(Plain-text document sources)
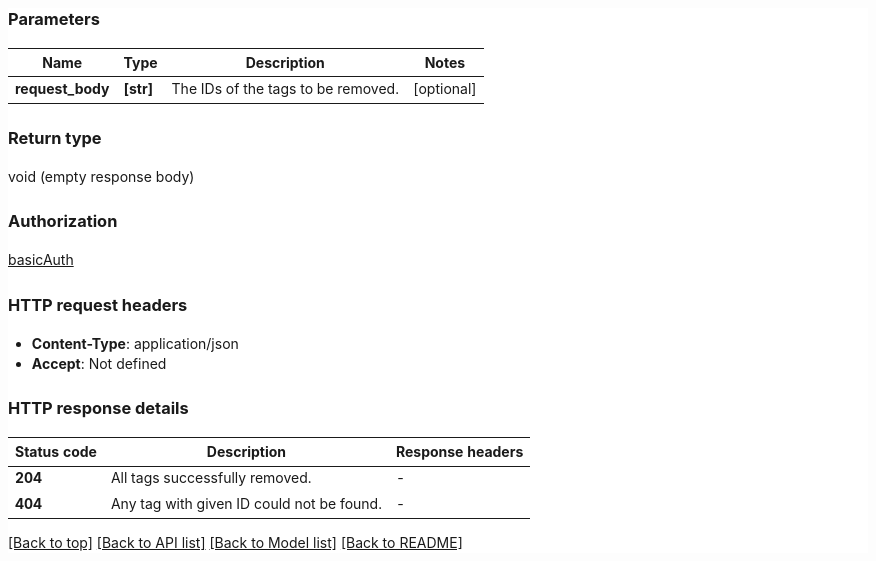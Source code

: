 ### Parameters

Name | Type | Description  | Notes
------------- | ------------- | ------------- | -------------
 **request_body** | **[str]**| The IDs of the tags to be removed. | [optional]

### Return type

void (empty response body)

### Authorization

[basicAuth](../README.md#basicAuth)

### HTTP request headers

 - **Content-Type**: application/json
 - **Accept**: Not defined

### HTTP response details
| Status code | Description | Response headers |
|-------------|-------------|------------------|
**204** | All tags successfully removed. |  -  |
**404** | Any tag with given ID could not be found. |  -  |

[[Back to top]](#) [[Back to API list]](../README.md#documentation-for-api-endpoints) [[Back to Model list]](../README.md#documentation-for-models) [[Back to README]](../README.md)

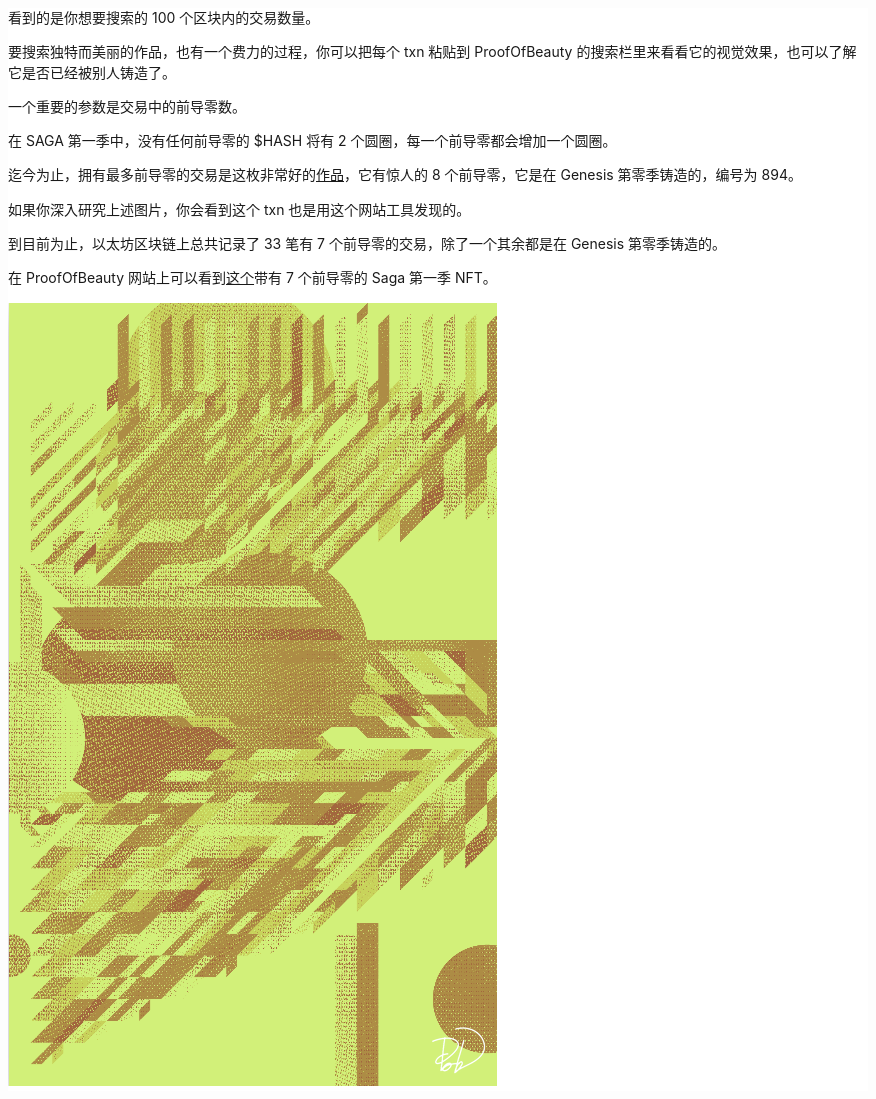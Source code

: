 看到的是你想要搜索的 100 个区块内的交易数量。

要搜索独特而美丽的作品，也有一个费力的过程，你可以把每个 txn 粘贴到 ProofOfBeauty 的搜索栏里来看看它的视觉效果，也可以了解它是否已经被别人铸造了。

一个重要的参数是交易中的前导零数。

在 SAGA 第一季中，没有任何前导零的 $HASH 将有 2 个圆圈，每一个前导零都会增加一个圆圈。

迄今为止，拥有最多前导零的交易是这枚非常好的[作品](https://hash.pob.studio/art/0x00000000bd1b55188f96ab2cedf07f563e2486b3b11548d50a49de4e5bdb0dcd)，它有惊人的 8 个前导零，它是在 Genesis 第零季铸造的，编号为 894。

如果你深入研究上述图片，你会看到这个 txn 也是用这个网站工具发现的。

到目前为止，以太坊区块链上总共记录了 33 笔有 7 个前导零的交易，除了一个其余都是在 Genesis 第零季铸造的。

在 ProofOfBeauty 网站上可以看到[这个](https://hash.pob.studio/art/0x0000000a54f29044d7eadab9b7a683ec3fcebc42fc52eecd0ed455a09e97faae)带有 7 个前导零的 Saga 第一季 NFT。

![](./11.png)
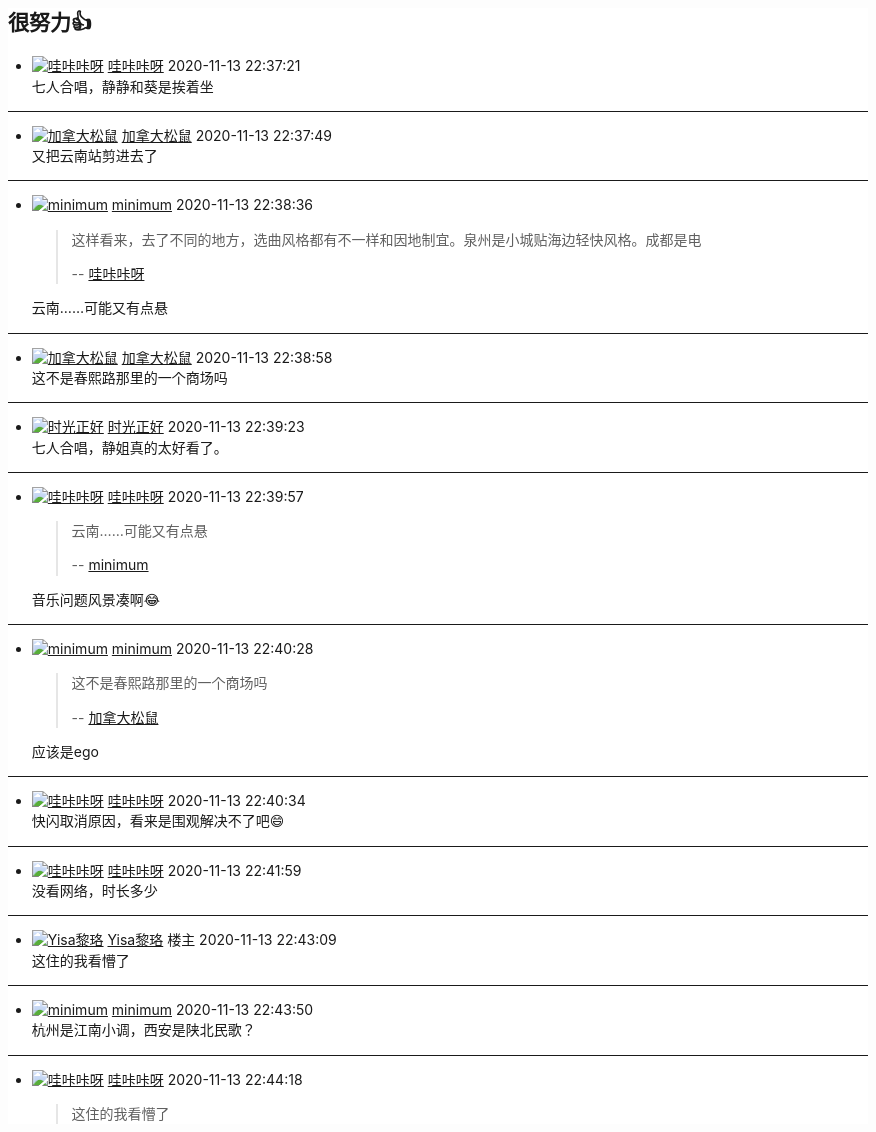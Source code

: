   很努力👍  
---
* [![哇咔咔呀](https://img9.doubanio.com/icon/u213342632-5.jpg)](https://www.douban.com/people/213342632/)    [哇咔咔呀](https://www.douban.com/people/213342632/)    2020-11-13 22:37:21  
  七人合唱，静静和葵是挨着坐  
---
* [![加拿大松鼠](https://img3.doubanio.com/icon/u193265380-1.jpg)](https://www.douban.com/people/193265380/)    [加拿大松鼠](https://www.douban.com/people/193265380/)    2020-11-13 22:37:49  
  又把云南站剪进去了  
---
* [![minimum](https://img3.doubanio.com/icon/u218236166-1.jpg)](https://www.douban.com/people/218236166/)    [minimum](https://www.douban.com/people/218236166/)    2020-11-13 22:38:36  
  >这样看来，去了不同的地方，选曲风格都有不一样和因地制宜。泉州是小城贴海边轻快风格。成都是电  
  >
  >-- [哇咔咔呀](https://www.douban.com/people/213342632/)  
  
  云南……可能又有点悬  
---
* [![加拿大松鼠](https://img3.doubanio.com/icon/u193265380-1.jpg)](https://www.douban.com/people/193265380/)    [加拿大松鼠](https://www.douban.com/people/193265380/)    2020-11-13 22:38:58  
  这不是春熙路那里的一个商场吗  
---
* [![时光正好](https://img2.doubanio.com/icon/u221192913-3.jpg)](https://www.douban.com/people/221192913/)    [时光正好](https://www.douban.com/people/221192913/)    2020-11-13 22:39:23  
  七人合唱，静姐真的太好看了。  
---
* [![哇咔咔呀](https://img9.doubanio.com/icon/u213342632-5.jpg)](https://www.douban.com/people/213342632/)    [哇咔咔呀](https://www.douban.com/people/213342632/)    2020-11-13 22:39:57  
  >云南……可能又有点悬  
  >
  >-- [minimum](https://www.douban.com/people/218236166/)  
  
  音乐问题风景凑啊😂  
---
* [![minimum](https://img3.doubanio.com/icon/u218236166-1.jpg)](https://www.douban.com/people/218236166/)    [minimum](https://www.douban.com/people/218236166/)    2020-11-13 22:40:28  
  >这不是春熙路那里的一个商场吗  
  >
  >-- [加拿大松鼠](https://www.douban.com/people/193265380/)  
  
  应该是ego  
---
* [![哇咔咔呀](https://img9.doubanio.com/icon/u213342632-5.jpg)](https://www.douban.com/people/213342632/)    [哇咔咔呀](https://www.douban.com/people/213342632/)    2020-11-13 22:40:34  
  快闪取消原因，看来是围观解决不了吧😄  
---
* [![哇咔咔呀](https://img9.doubanio.com/icon/u213342632-5.jpg)](https://www.douban.com/people/213342632/)    [哇咔咔呀](https://www.douban.com/people/213342632/)    2020-11-13 22:41:59  
  没看网络，时长多少  
---
* [![Yisa黎珞](https://img3.doubanio.com/icon/u217273308-1.jpg)](https://www.douban.com/people/217273308/)    [Yisa黎珞](https://www.douban.com/people/217273308/)    楼主    2020-11-13 22:43:09  
  这住的我看懵了  
---
* [![minimum](https://img3.doubanio.com/icon/u218236166-1.jpg)](https://www.douban.com/people/218236166/)    [minimum](https://www.douban.com/people/218236166/)    2020-11-13 22:43:50  
  杭州是江南小调，西安是陕北民歌？  
---
* [![哇咔咔呀](https://img9.doubanio.com/icon/u213342632-5.jpg)](https://www.douban.com/people/213342632/)    [哇咔咔呀](https://www.douban.com/people/213342632/)    2020-11-13 22:44:18  
  >这住的我看懵了  
  >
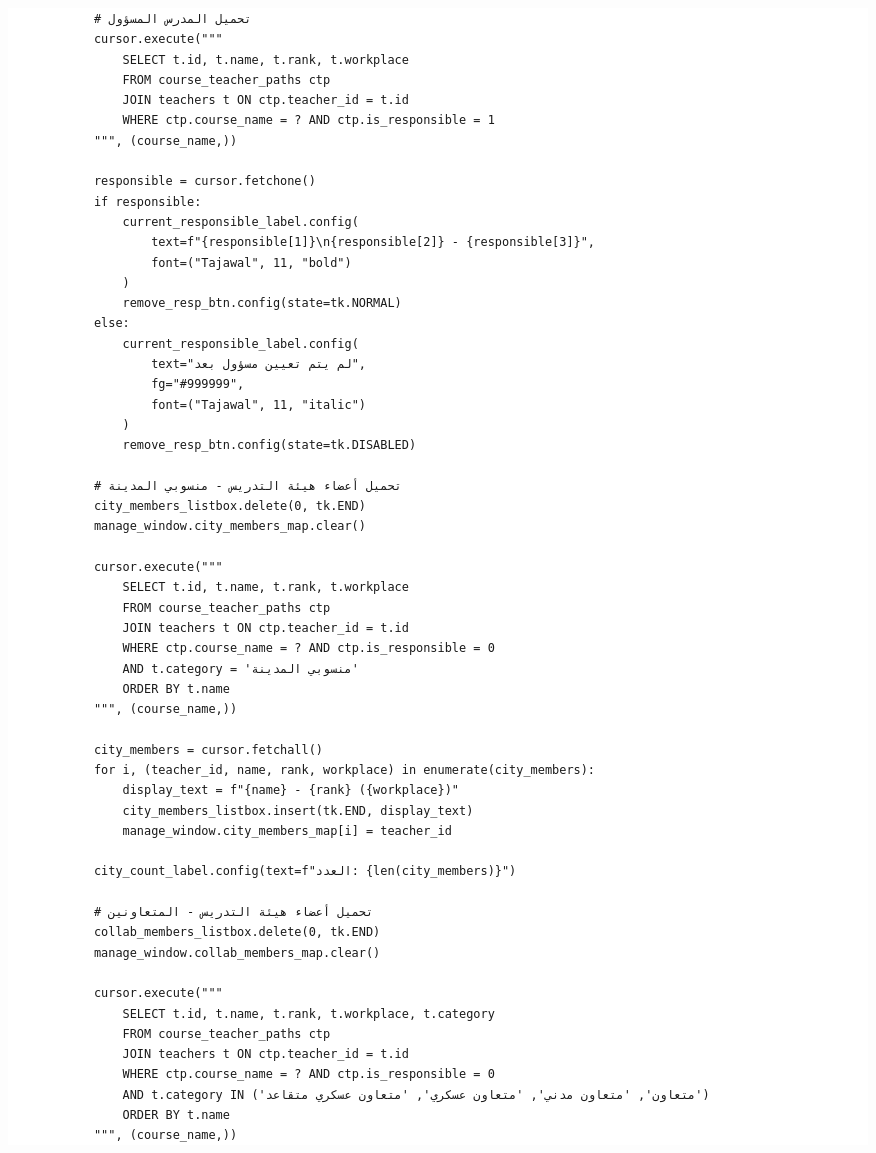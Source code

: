                # تحميل المدرس المسؤول
                cursor.execute("""
                    SELECT t.id, t.name, t.rank, t.workplace
                    FROM course_teacher_paths ctp
                    JOIN teachers t ON ctp.teacher_id = t.id
                    WHERE ctp.course_name = ? AND ctp.is_responsible = 1
                """, (course_name,))

                responsible = cursor.fetchone()
                if responsible:
                    current_responsible_label.config(
                        text=f"{responsible[1]}\n{responsible[2]} - {responsible[3]}",
                        font=("Tajawal", 11, "bold")
                    )
                    remove_resp_btn.config(state=tk.NORMAL)
                else:
                    current_responsible_label.config(
                        text="لم يتم تعيين مسؤول بعد",
                        fg="#999999",
                        font=("Tajawal", 11, "italic")
                    )
                    remove_resp_btn.config(state=tk.DISABLED)

                # تحميل أعضاء هيئة التدريس - منسوبي المدينة
                city_members_listbox.delete(0, tk.END)
                manage_window.city_members_map.clear()

                cursor.execute("""
                    SELECT t.id, t.name, t.rank, t.workplace
                    FROM course_teacher_paths ctp
                    JOIN teachers t ON ctp.teacher_id = t.id
                    WHERE ctp.course_name = ? AND ctp.is_responsible = 0
                    AND t.category = 'منسوبي المدينة'
                    ORDER BY t.name
                """, (course_name,))

                city_members = cursor.fetchall()
                for i, (teacher_id, name, rank, workplace) in enumerate(city_members):
                    display_text = f"{name} - {rank} ({workplace})"
                    city_members_listbox.insert(tk.END, display_text)
                    manage_window.city_members_map[i] = teacher_id

                city_count_label.config(text=f"العدد: {len(city_members)}")

                # تحميل أعضاء هيئة التدريس - المتعاونين
                collab_members_listbox.delete(0, tk.END)
                manage_window.collab_members_map.clear()

                cursor.execute("""
                    SELECT t.id, t.name, t.rank, t.workplace, t.category
                    FROM course_teacher_paths ctp
                    JOIN teachers t ON ctp.teacher_id = t.id
                    WHERE ctp.course_name = ? AND ctp.is_responsible = 0
                    AND t.category IN ('متعاون', 'متعاون مدني', 'متعاون عسكري', 'متعاون عسكري متقاعد')
                    ORDER BY t.name
                """, (course_name,))
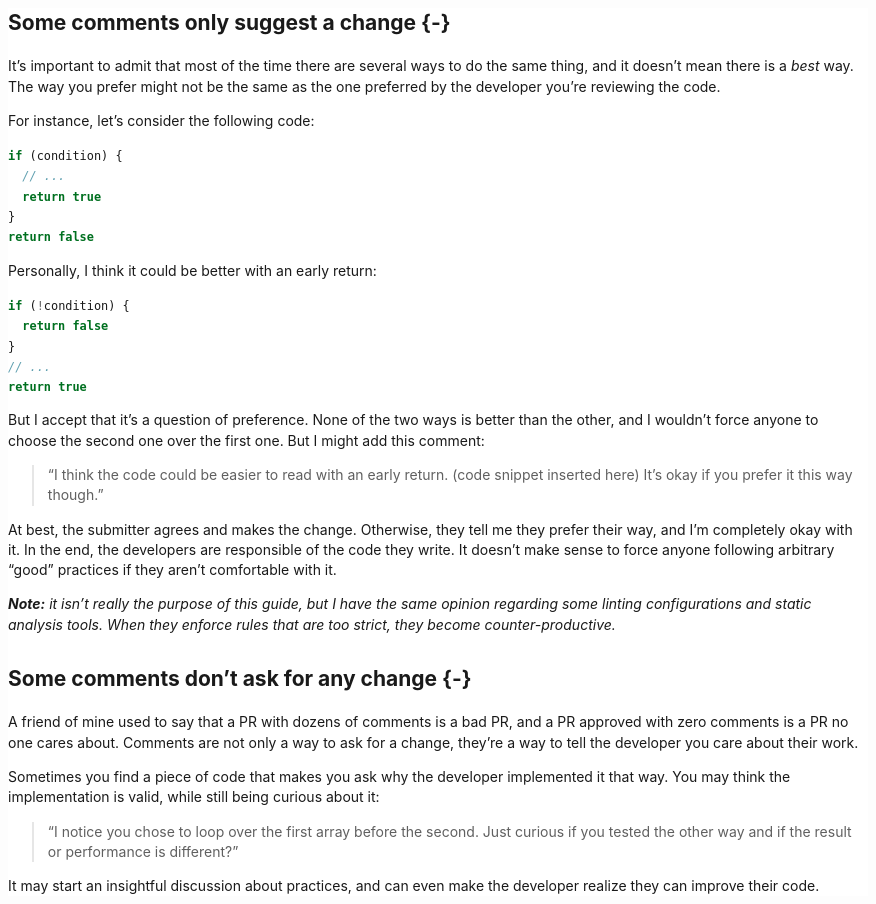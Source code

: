 ## Some comments only suggest a change {-}

It’s important to admit that most of the time there are several ways to do the same thing, and it doesn’t mean there is a _best_ way. The way you prefer might not be the same as the one preferred by the developer you’re reviewing the code.

For instance, let’s consider the following code:

```jsx
if (condition) {
  // ...
  return true
}
return false
```

Personally, I think it could be better with an early return:

```jsx
if (!condition) {
  return false
}
// ...
return true
```

But I accept that it’s a question of preference. None of the two ways is better than the other, and I wouldn’t force anyone to choose the second one over the first one. But I might add this comment:

> “I think the code could be easier to read with an early return.
> (code snippet inserted here)
> It’s okay if you prefer it this way though.”

At best, the submitter agrees and makes the change. Otherwise, they tell me they prefer their way, and I’m completely okay with it. In the end, the developers are responsible of the code they write. It doesn’t make sense to force anyone following arbitrary “good” practices if they aren’t comfortable with it.

_**Note:** it isn’t really the purpose of this guide, but I have the same opinion regarding some linting configurations and static analysis tools. When they enforce rules that are too strict, they become counter-productive._

## Some comments don’t ask for any change {-}

A friend of mine used to say that a PR with dozens of comments is a bad PR, and a PR approved with zero comments is a PR no one cares about. Comments are not only a way to ask for a change, they’re a way to tell the developer you care about their work.

Sometimes you find a piece of code that makes you ask why the developer implemented it that way. You may think the implementation is valid, while still being curious about it:

> “I notice you chose to loop over the first array before the second. Just curious if you tested the other way and if the result or performance is different?”

It may start an insightful discussion about practices, and can even make the developer realize they can improve their code.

__What is expected__. Your answer must be the count of lines in the data that contain "anyone", with no added words.

__Solution to this exercise__. 2